Recorded information START

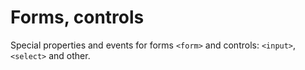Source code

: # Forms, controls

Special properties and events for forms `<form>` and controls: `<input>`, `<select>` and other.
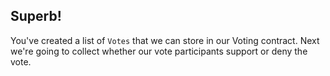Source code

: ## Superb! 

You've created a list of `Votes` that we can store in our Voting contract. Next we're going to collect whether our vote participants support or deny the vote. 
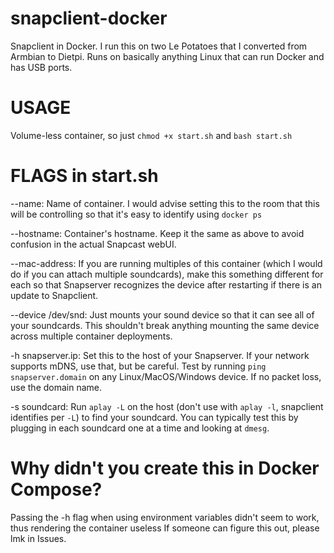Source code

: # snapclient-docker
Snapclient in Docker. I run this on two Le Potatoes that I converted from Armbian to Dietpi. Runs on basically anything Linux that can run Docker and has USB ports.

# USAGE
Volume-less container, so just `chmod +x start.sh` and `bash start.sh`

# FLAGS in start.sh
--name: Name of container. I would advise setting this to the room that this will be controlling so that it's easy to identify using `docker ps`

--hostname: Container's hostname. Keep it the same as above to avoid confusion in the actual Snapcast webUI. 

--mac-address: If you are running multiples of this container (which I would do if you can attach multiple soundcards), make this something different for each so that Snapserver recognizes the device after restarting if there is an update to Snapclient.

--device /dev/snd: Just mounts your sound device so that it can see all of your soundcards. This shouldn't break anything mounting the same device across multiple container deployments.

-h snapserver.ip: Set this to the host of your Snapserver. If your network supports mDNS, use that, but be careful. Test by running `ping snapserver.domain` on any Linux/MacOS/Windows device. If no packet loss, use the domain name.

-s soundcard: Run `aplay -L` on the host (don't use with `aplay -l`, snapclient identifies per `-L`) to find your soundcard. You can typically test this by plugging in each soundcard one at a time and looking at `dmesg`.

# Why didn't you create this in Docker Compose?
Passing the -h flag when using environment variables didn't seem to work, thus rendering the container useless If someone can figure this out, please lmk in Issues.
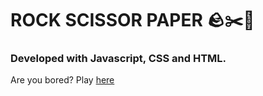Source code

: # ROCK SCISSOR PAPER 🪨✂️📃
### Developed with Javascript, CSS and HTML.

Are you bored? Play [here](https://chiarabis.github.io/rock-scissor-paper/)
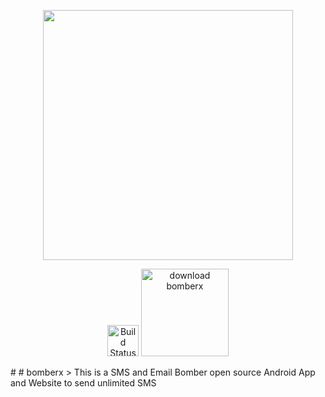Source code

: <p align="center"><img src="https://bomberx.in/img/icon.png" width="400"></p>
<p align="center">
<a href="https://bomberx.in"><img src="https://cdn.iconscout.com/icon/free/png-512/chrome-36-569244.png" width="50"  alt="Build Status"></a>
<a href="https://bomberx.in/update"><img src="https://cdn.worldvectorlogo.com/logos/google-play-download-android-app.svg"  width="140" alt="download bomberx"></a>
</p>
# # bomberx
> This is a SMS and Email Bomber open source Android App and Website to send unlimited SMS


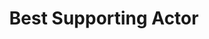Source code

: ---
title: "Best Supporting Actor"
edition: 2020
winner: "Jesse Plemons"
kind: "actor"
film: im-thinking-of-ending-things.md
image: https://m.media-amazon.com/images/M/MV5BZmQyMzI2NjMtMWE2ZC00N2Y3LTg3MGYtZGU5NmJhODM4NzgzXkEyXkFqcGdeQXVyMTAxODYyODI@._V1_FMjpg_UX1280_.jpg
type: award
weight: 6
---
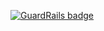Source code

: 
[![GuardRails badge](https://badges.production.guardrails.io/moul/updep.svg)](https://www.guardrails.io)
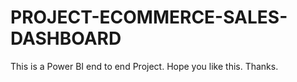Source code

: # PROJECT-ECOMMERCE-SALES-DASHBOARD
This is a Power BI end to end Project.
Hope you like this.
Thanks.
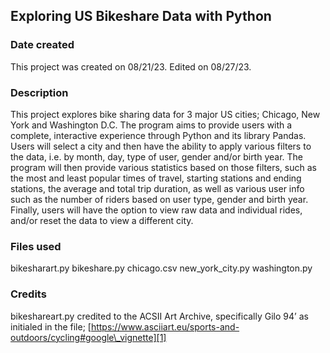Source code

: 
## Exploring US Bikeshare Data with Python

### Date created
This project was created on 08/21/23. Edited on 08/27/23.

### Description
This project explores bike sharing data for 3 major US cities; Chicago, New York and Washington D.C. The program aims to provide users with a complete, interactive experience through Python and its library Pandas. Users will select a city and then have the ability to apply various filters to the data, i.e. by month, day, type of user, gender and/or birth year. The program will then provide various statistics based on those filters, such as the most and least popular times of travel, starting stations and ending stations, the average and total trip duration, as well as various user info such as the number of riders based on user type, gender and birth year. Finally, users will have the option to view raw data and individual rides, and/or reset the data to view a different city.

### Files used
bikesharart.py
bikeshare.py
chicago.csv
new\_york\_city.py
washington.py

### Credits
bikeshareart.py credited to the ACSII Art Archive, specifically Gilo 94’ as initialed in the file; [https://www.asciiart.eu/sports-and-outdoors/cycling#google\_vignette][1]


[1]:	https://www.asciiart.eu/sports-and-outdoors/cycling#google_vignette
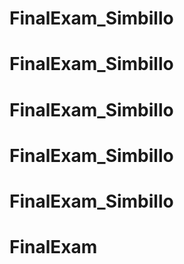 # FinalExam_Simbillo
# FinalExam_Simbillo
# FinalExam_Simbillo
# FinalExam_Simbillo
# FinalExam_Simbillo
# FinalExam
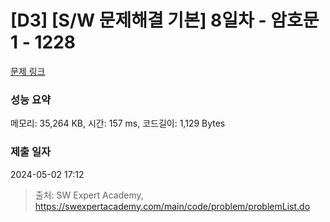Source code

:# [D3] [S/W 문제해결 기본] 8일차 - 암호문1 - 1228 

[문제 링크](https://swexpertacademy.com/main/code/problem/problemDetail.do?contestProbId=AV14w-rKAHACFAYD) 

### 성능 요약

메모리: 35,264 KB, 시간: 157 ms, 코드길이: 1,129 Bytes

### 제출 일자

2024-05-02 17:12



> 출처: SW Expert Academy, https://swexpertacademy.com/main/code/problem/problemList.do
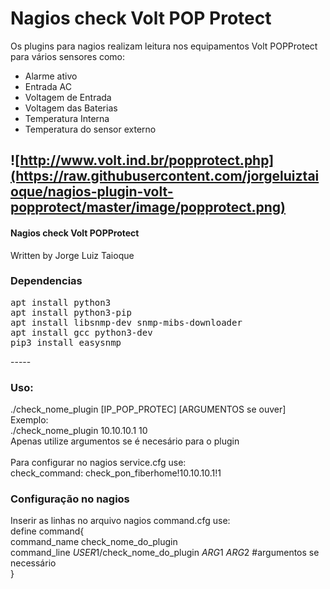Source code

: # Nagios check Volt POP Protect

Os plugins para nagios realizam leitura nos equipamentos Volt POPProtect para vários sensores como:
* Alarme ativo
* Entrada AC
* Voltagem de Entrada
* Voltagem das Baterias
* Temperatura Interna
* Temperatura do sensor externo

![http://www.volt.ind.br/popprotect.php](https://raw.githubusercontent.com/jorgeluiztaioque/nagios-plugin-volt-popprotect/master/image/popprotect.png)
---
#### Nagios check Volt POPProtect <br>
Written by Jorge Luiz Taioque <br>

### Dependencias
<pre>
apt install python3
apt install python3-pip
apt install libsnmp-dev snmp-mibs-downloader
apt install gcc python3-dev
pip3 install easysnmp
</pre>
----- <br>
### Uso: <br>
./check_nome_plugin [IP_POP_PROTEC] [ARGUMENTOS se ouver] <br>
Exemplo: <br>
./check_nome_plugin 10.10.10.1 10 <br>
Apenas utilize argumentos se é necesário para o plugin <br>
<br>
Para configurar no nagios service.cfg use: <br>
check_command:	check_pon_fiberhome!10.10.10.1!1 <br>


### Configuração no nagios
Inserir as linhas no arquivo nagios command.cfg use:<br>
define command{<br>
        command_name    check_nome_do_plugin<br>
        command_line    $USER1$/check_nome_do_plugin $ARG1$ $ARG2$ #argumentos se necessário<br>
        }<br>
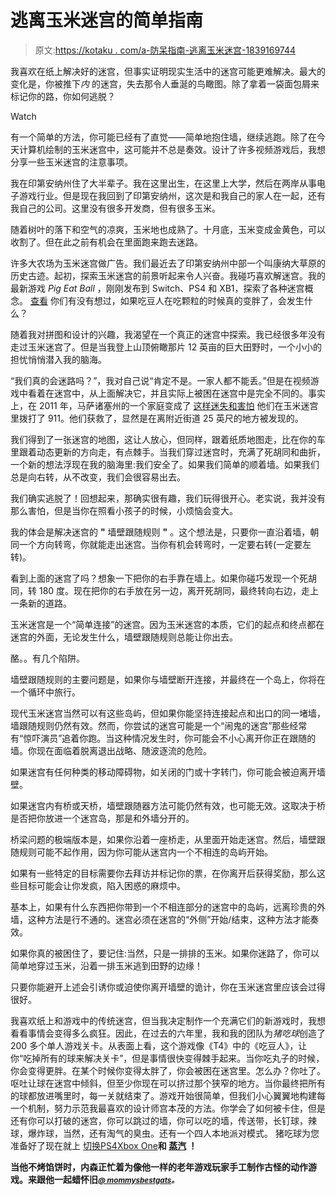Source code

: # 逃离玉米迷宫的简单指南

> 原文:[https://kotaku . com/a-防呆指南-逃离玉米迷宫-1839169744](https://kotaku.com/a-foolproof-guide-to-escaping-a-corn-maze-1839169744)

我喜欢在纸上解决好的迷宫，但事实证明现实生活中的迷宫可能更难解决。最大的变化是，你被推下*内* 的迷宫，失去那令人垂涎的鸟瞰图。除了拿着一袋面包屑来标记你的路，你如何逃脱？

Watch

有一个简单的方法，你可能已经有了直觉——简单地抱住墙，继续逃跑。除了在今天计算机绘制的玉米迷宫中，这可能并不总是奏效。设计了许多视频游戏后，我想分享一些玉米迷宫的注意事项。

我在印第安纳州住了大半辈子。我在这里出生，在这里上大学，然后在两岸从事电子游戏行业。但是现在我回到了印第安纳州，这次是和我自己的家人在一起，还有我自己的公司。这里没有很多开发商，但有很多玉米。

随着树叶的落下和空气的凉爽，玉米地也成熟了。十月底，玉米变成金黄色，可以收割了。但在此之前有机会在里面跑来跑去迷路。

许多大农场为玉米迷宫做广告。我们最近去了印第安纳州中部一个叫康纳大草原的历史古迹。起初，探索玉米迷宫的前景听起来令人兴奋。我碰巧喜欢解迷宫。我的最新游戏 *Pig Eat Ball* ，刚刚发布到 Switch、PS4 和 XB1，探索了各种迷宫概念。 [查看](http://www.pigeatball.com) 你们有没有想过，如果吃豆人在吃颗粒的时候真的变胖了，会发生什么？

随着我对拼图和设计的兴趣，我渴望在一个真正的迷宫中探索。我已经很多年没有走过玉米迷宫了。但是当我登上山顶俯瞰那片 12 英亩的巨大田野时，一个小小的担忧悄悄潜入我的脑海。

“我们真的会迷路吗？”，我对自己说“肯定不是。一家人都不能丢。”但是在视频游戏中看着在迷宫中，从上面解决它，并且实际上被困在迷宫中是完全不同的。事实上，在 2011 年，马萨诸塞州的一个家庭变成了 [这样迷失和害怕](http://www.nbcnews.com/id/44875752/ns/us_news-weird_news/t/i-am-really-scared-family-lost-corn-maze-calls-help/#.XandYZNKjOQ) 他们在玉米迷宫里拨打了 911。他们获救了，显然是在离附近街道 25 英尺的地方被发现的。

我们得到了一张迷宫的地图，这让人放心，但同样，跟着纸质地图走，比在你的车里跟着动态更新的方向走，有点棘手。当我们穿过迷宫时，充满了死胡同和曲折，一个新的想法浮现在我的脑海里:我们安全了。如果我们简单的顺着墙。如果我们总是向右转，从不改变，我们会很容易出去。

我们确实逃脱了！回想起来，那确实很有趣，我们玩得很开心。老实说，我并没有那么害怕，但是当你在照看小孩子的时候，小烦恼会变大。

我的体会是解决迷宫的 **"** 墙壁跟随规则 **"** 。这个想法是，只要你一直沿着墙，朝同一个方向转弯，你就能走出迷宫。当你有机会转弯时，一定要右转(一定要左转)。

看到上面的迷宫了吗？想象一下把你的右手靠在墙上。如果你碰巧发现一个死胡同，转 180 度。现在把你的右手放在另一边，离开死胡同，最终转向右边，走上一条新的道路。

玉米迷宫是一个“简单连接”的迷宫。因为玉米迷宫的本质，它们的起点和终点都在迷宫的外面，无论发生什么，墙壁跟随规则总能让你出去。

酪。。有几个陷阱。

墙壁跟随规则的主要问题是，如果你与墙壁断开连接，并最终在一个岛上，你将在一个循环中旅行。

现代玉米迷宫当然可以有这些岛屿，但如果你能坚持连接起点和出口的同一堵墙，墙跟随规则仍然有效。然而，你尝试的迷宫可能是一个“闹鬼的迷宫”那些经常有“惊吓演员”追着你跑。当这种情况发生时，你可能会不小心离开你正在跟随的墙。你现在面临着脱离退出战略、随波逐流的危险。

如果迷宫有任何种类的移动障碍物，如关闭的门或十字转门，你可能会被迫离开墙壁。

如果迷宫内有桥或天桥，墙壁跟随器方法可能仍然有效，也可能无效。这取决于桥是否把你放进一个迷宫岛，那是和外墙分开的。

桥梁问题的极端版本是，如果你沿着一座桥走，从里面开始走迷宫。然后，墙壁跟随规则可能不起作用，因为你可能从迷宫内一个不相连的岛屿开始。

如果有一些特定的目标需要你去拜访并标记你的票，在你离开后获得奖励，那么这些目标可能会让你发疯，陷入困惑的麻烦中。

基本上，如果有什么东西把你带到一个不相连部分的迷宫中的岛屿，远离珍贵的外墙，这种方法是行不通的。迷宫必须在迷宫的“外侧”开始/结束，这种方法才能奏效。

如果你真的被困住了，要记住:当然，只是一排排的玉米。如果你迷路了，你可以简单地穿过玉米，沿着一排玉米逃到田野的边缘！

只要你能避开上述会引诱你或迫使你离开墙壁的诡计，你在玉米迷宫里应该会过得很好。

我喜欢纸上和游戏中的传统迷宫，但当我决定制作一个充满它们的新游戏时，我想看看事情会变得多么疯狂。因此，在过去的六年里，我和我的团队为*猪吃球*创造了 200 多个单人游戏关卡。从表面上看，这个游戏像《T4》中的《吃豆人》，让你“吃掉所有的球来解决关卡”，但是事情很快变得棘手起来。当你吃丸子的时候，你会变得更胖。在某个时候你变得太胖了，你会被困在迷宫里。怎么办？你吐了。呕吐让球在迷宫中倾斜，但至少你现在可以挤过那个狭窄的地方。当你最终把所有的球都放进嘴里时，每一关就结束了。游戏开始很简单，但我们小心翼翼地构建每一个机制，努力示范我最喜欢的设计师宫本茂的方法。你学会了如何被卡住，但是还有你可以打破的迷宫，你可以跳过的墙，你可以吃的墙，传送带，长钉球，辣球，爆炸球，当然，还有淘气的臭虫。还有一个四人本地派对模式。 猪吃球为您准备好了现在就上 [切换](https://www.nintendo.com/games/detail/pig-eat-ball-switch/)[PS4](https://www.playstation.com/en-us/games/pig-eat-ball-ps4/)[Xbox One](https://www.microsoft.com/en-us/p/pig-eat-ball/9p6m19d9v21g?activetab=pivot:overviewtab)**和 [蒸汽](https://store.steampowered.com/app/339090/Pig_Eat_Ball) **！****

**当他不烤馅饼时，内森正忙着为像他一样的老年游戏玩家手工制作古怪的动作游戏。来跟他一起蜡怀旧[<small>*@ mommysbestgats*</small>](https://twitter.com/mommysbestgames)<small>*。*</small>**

Recorded information END

* Task requirements: In the records above, copy exactly everything from the line that has "#argumentos se necessário<br>" down to the line that has "只要你能避开上述会引诱你或迫使你离开墙壁的诡计，你在玉米迷宫里应该会过得很好。", both ends included, and leave out the pictures.

* Written answer:
        command_line    $USER1$/check_nome_do_plugin $ARG1$ $ARG2$ #argumentos se necessário<br>
        }<br>
Source code

: # 逃离玉米迷宫的简单指南

> 原文:[https://kotaku . com/a-防呆指南-逃离玉米迷宫-1839169744](https://kotaku.com/a-foolproof-guide-to-escaping-a-corn-maze-1839169744)

我喜欢在纸上解决好的迷宫，但事实证明现实生活中的迷宫可能更难解决。最大的变化是，你被推下*内* 的迷宫，失去那令人垂涎的鸟瞰图。除了拿着一袋面包屑来标记你的路，你如何逃脱？

Watch

有一个简单的方法，你可能已经有了直觉——简单地抱住墙，继续逃跑。除了在今天计算机绘制的玉米迷宫中，这可能并不总是奏效。设计了许多视频游戏后，我想分享一些玉米迷宫的注意事项。

我在印第安纳州住了大半辈子。我在这里出生，在这里上大学，然后在两岸从事电子游戏行业。但是现在我回到了印第安纳州，这次是和我自己的家人在一起，还有我自己的公司。这里没有很多开发商，但有很多玉米。

随着树叶的落下和空气的凉爽，玉米地也成熟了。十月底，玉米变成金黄色，可以收割了。但在此之前有机会在里面跑来跑去迷路。

许多大农场为玉米迷宫做广告。我们最近去了印第安纳州中部一个叫康纳大草原的历史古迹。起初，探索玉米迷宫的前景听起来令人兴奋。我碰巧喜欢解迷宫。我的最新游戏 *Pig Eat Ball* ，刚刚发布到 Switch、PS4 和 XB1，探索了各种迷宫概念。 [查看](http://www.pigeatball.com) 你们有没有想过，如果吃豆人在吃颗粒的时候真的变胖了，会发生什么？

随着我对拼图和设计的兴趣，我渴望在一个真正的迷宫中探索。我已经很多年没有走过玉米迷宫了。但是当我登上山顶俯瞰那片 12 英亩的巨大田野时，一个小小的担忧悄悄潜入我的脑海。

“我们真的会迷路吗？”，我对自己说“肯定不是。一家人都不能丢。”但是在视频游戏中看着在迷宫中，从上面解决它，并且实际上被困在迷宫中是完全不同的。事实上，在 2011 年，马萨诸塞州的一个家庭变成了 [这样迷失和害怕](http://www.nbcnews.com/id/44875752/ns/us_news-weird_news/t/i-am-really-scared-family-lost-corn-maze-calls-help/#.XandYZNKjOQ) 他们在玉米迷宫里拨打了 911。他们获救了，显然是在离附近街道 25 英尺的地方被发现的。

我们得到了一张迷宫的地图，这让人放心，但同样，跟着纸质地图走，比在你的车里跟着动态更新的方向走，有点棘手。当我们穿过迷宫时，充满了死胡同和曲折，一个新的想法浮现在我的脑海里:我们安全了。如果我们简单的顺着墙。如果我们总是向右转，从不改变，我们会很容易出去。

我们确实逃脱了！回想起来，那确实很有趣，我们玩得很开心。老实说，我并没有那么害怕，但是当你在照看小孩子的时候，小烦恼会变大。

我的体会是解决迷宫的 **"** 墙壁跟随规则 **"** 。这个想法是，只要你一直沿着墙，朝同一个方向转弯，你就能走出迷宫。当你有机会转弯时，一定要右转(一定要左转)。

看到上面的迷宫了吗？想象一下把你的右手靠在墙上。如果你碰巧发现一个死胡同，转 180 度。现在把你的右手放在另一边，离开死胡同，最终转向右边，走上一条新的道路。

玉米迷宫是一个“简单连接”的迷宫。因为玉米迷宫的本质，它们的起点和终点都在迷宫的外面，无论发生什么，墙壁跟随规则总能让你出去。

酪。。有几个陷阱。

墙壁跟随规则的主要问题是，如果你与墙壁断开连接，并最终在一个岛上，你将在一个循环中旅行。

现代玉米迷宫当然可以有这些岛屿，但如果你能坚持连接起点和出口的同一堵墙，墙跟随规则仍然有效。然而，你尝试的迷宫可能是一个“闹鬼的迷宫”那些经常有“惊吓演员”追着你跑。当这种情况发生时，你可能会不小心离开你正在跟随的墙。你现在面临着脱离退出战略、随波逐流的危险。

如果迷宫有任何种类的移动障碍物，如关闭的门或十字转门，你可能会被迫离开墙壁。

如果迷宫内有桥或天桥，墙壁跟随器方法可能仍然有效，也可能无效。这取决于桥是否把你放进一个迷宫岛，那是和外墙分开的。

桥梁问题的极端版本是，如果你沿着一座桥走，从里面开始走迷宫。然后，墙壁跟随规则可能不起作用，因为你可能从迷宫内一个不相连的岛屿开始。

如果有一些特定的目标需要你去拜访并标记你的票，在你离开后获得奖励，那么这些目标可能会让你发疯，陷入困惑的麻烦中。

基本上，如果有什么东西把你带到一个不相连部分的迷宫中的岛屿，远离珍贵的外墙，这种方法是行不通的。迷宫必须在迷宫的“外侧”开始/结束，这种方法才能奏效。

如果你真的被困住了，要记住:当然，只是一排排的玉米。如果你迷路了，你可以简单地穿过玉米，沿着一排玉米逃到田野的边缘！

只要你能避开上述会引诱你或迫使你离开墙壁的诡计，你在玉米迷宫里应该会过得很好。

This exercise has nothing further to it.